Destructive interference `implies Delta x = (2n + 1) lambda//2`.
`(2n +1) lambda/2 = 10^(-6)`
By substituting minimum and maximum wavelengths of visible region in the above relation, we get corresponding maximum and minimum values of n and then we can find integers in this range of values.
`implies (2n_("min") + 1) xx 700 xx 10^(-9) = 2 xx 10^(-6)`
`implies 2n_("min") + 1 = 2.86`
`implies 2n_("min") = 1.86`
`implies n_("min") = 0.93`
Similarly we can proceed to get `n_("max")`
`implies (2n_("max") + 1) xx 400 xx 10^(-9) = 2 xx 10^(-6)`
`implies (2n_("max") + 1) = 5`
`implies n_("max") = 2 " " ......(1)`
Integers in the above-calculated range are `n = 1` and 2, corresponding wavelenghts can be calculated by substituting back in the same relation.
`(2n+1) lambda = 2 xx 10^(-6) implies (2 xx 1 + 1) lambda_1 = 2 xx 10^(-6) implies lambda_1 = 667 nm`
`(2n + 1) lambda = 2 xx 10^(-6) implies (2 xx 2 + 1) lambda_2 = 2 xx 10^(-6) implies lambda_2 = 400 nm`
The above-calculated two wavelengths will be absent from light coming out from the hole.
(B) Wavelengths interfering constructively at the location of the hole will be present strongly in the light coming out from the hole.
Constructive interference, `Deltax = n lambda`
`n lambda = 10^(-6)" "....(1)`
By substituting minimum and maximum wavelengths of visible region in the above relation, we get corresponding maximum and minimum values of n and then we can find intergers in this range of values.

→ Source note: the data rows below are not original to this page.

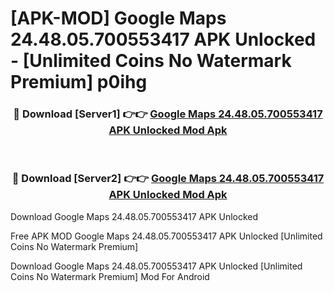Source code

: # [APK-MOD] Google Maps 24.48.05.700553417 APK Unlocked - [Unlimited Coins No Watermark Premium] p0ihg



<div align="center">
<h3>🔴 Download [Server1] 👉👉 <a href="https://momento.my/?title=Google_Maps_24.48.05.700553417_APK_Unlocked">Google Maps 24.48.05.700553417 APK Unlocked Mod Apk</a></h3><br>

<h3>🔴 Download [Server2] 👉👉 <a href="https://momento.my/?title=Google_Maps_24.48.05.700553417_APK_Unlocked">Google Maps 24.48.05.700553417 APK Unlocked Mod Apk</a></h3>
</div>



Download Google Maps 24.48.05.700553417 APK Unlocked 

Free APK MOD Google Maps 24.48.05.700553417 APK Unlocked [Unlimited Coins No Watermark Premium]

Download Google Maps 24.48.05.700553417 APK Unlocked [Unlimited Coins No Watermark Premium] Mod For Android
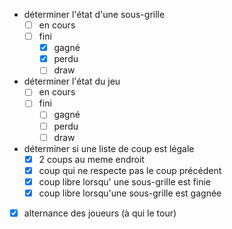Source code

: - déterminer l'état d'une sous-grille
  - [ ] en cours
  - [ ] fini
    - [x] gagné
    - [x] perdu
    - [ ] draw
- déterminer l'état du jeu
  - [ ] en cours
  - [ ] fini
    - [ ] gagné
    - [ ] perdu
    - [ ] draw
- déterminer si une liste de coup est légale
  - [x] 2 coups au meme endroit
  - [x] coup qui ne respecte pas le coup précédent
  - [x] coup libre lorsqu' une sous-grille est finie
  - [x] coup libre lorsqu'une sous-grille est gagnée
- [x] alternance des joueurs (à qui le tour)
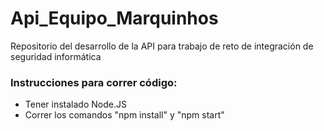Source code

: # Api_Equipo_Marquinhos
Repositorio del desarrollo de la API para trabajo de reto de integración de seguridad informática 

### Instrucciones para correr código:
- Tener instalado Node.JS
- Correr los comandos "npm install" y "npm start"
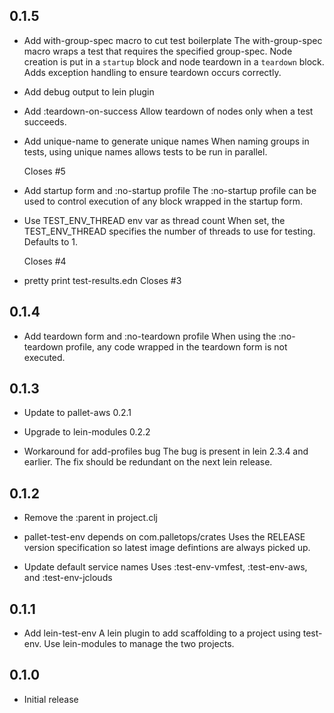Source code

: ## 0.1.5

- Add with-group-spec macro to cut test boilerplate
  The with-group-spec macro wraps a test that requires the specified 
  group-spec. Node creation is put in a `startup` block and node teardown in
  a `teardown` block.  Adds exception handling to ensure teardown occurs
  correctly.

- Add debug output to lein plugin

- Add :teardown-on-success
  Allow teardown of nodes only when a test succeeds.

- Add unique-name to generate unique names
  When naming groups in tests, using unique names allows tests to be run in
  parallel.

  Closes #5

- Add startup form and :no-startup profile
  The :no-startup profile can be used to control execution of any block 
  wrapped in the startup form.

- Use TEST_ENV_THREAD env var as thread count
  When set, the TEST_ENV_THREAD specifies the number of threads to use for 
  testing.  Defaults to 1.

  Closes #4

- pretty print test-results.edn
  Closes #3

## 0.1.4

- Add teardown form and :no-teardown profile
  When using the :no-teardown profile, any code wrapped in the teardown form
  is not executed.

## 0.1.3

- Update to pallet-aws 0.2.1

- Upgrade to lein-modules 0.2.2

- Workaround for add-profiles bug
  The bug is present in lein 2.3.4 and earlier.  The fix should be redundant
  on the next lein release.

## 0.1.2

- Remove the :parent in project.clj

- pallet-test-env depends on com.palletops/crates
  Uses the RELEASE version specification so latest image defintions are
  always picked up.

- Update default service names
  Uses :test-env-vmfest, :test-env-aws, and :test-env-jclouds

## 0.1.1

- Add lein-test-env
  A lein plugin to add scaffolding to a project using test-env.
  Use lein-modules to manage the two projects.

## 0.1.0

- Initial release
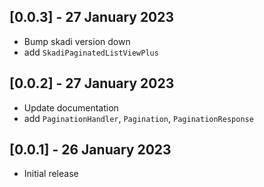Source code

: ## [0.0.3] - 27 January 2023
- Bump skadi version down
- add `SkadiPaginatedListViewPlus`

## [0.0.2] - 27 January 2023
- Update documentation
- add `PaginationHandler`, `Pagination`, `PaginationResponse`
## [0.0.1] - 26 January 2023
- Initial release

`implies n_("min") xx 700 xx 10^(-9) = 1 xx 10^(-6)`
`implies n_("min") = 1.43`
Similarly we can proceed to get `n_("max")`
`implies n_("max") xx 400 xx 10^(-9) = 1 xx 10^(-6)`
`implies n_("max") = 2.5`
Only integer in the above calculated range is 2 and corresponding wavelength can be calculated by substituting back in the same relation.
`n lambda = 10^(-6) implies 2 lambda = 10^(-6) implies lambda = -500 nm`
Hence 500 nm wavelength will be strongly present in the light coming out from hole.